Dans son esprit apparurent les scènes heureuses de Fang Jifan prenant joyeusement le Hot Pot, buvant et chantant avec Wen Yansheng.
Ça… c'était vraiment une vie d'immortel.
L'empereur Hongzhi fronça légèrement les sourcils et poussa un soupir. « Vous avez peiné, Ministre. »
Fang Jifan dit : « Servir Votre Majesté n'est pas une peine du tout. »
L'empereur Hongzhi hocha la tête, semblant se calmer peu à peu. « Demain, ordonnez au Médecin impérial d'aller aux Collines de l'Ouest examiner le Ministre Fang. S'il faut quelque médicament, si précieux ou rare soit-il, ne lésinez pas. Le Ministre Fang est mon bras droit. Sa santé est très importante. »
« … » Le visage de Fang Jifan devint un peu rouge.
L'empereur Hongzhi ajouta alors : « Le Manoir Zhen Guo a accompli de grands mérites. Par conséquent… tous les bovins, chevaux et fourrages capturés lors de cette campagne appartiendront tous au Manoir Zhen Guo. À l'avenir, suivez ce précédent. »
Zhu Houzhao fut ravi. Il y avait des dizaines de milliers de bovins et de chevaux, plus qu'ils n'en pouvaient manger.
Il dit immédiatement : « Votre Fils et Serviteur obéit au décret. »
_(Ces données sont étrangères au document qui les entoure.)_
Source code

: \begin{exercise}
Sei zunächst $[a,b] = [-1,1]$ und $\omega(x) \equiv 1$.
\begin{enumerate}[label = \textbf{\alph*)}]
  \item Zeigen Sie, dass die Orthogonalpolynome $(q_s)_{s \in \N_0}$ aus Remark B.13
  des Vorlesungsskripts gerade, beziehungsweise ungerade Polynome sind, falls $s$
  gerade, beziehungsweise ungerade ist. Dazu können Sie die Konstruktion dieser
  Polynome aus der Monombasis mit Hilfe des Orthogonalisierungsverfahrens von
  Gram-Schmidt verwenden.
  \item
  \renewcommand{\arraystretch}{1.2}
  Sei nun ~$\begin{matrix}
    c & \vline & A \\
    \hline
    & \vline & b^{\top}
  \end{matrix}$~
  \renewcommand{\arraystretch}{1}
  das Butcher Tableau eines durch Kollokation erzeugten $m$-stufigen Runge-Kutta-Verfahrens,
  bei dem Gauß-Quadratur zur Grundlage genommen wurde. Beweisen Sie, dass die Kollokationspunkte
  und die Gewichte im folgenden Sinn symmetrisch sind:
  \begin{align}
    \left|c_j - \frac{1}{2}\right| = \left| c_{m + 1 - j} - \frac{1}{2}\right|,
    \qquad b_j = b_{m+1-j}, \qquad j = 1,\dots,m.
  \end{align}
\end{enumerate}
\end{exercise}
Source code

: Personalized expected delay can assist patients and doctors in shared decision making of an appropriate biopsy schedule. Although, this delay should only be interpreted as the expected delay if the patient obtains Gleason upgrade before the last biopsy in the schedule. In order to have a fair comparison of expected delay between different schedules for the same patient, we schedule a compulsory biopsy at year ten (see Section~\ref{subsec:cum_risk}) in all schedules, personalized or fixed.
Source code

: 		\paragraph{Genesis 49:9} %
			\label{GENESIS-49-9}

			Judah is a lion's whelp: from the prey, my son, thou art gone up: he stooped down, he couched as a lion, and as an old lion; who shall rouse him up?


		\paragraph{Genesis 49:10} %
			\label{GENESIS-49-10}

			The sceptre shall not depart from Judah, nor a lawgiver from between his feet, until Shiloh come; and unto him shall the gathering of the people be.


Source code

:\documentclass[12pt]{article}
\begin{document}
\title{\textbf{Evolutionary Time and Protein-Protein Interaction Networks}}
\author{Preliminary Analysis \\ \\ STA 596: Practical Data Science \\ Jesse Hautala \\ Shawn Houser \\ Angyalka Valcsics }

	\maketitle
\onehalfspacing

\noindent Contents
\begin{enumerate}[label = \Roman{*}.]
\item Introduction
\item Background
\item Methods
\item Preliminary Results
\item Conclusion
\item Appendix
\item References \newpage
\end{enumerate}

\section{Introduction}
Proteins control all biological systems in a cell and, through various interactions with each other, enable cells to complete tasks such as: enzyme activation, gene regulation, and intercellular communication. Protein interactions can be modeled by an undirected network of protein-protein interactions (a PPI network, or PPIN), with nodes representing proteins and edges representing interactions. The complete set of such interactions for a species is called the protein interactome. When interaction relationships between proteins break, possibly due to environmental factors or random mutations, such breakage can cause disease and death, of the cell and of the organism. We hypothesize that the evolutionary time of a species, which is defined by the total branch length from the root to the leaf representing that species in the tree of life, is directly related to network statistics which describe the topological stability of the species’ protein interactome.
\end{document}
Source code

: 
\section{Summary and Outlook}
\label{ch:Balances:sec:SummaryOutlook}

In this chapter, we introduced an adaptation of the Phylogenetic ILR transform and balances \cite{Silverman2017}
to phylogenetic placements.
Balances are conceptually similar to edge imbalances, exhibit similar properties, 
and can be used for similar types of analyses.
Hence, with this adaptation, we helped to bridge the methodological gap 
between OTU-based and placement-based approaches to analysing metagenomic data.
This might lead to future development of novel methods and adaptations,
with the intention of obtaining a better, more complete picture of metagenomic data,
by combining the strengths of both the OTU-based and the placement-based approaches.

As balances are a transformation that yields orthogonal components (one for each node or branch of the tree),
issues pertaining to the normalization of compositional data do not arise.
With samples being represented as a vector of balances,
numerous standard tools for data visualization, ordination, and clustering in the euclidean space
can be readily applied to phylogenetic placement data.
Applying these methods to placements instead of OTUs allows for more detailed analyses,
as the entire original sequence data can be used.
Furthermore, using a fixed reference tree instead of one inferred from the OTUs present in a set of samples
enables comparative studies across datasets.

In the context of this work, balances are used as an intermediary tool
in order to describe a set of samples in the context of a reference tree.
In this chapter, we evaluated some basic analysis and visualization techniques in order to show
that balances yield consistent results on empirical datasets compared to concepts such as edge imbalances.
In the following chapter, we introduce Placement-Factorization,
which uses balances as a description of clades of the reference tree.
L'empereur Hongzhi dit : « Fang Jifan a des mérites dans l'enseignement de ses disciples. Le ballon volant a aussi été créé par Fang Jifan. Récompensez Fang Jifan de cinq millions en or. Faites-le publier dans la Gazette de la Capitale, pour que le monde entier le sache. Son père a aussi du mérite dans l'éducation de son fils et sera loué. Sa mère, Dame Liu, reçoit un titre honorifique. »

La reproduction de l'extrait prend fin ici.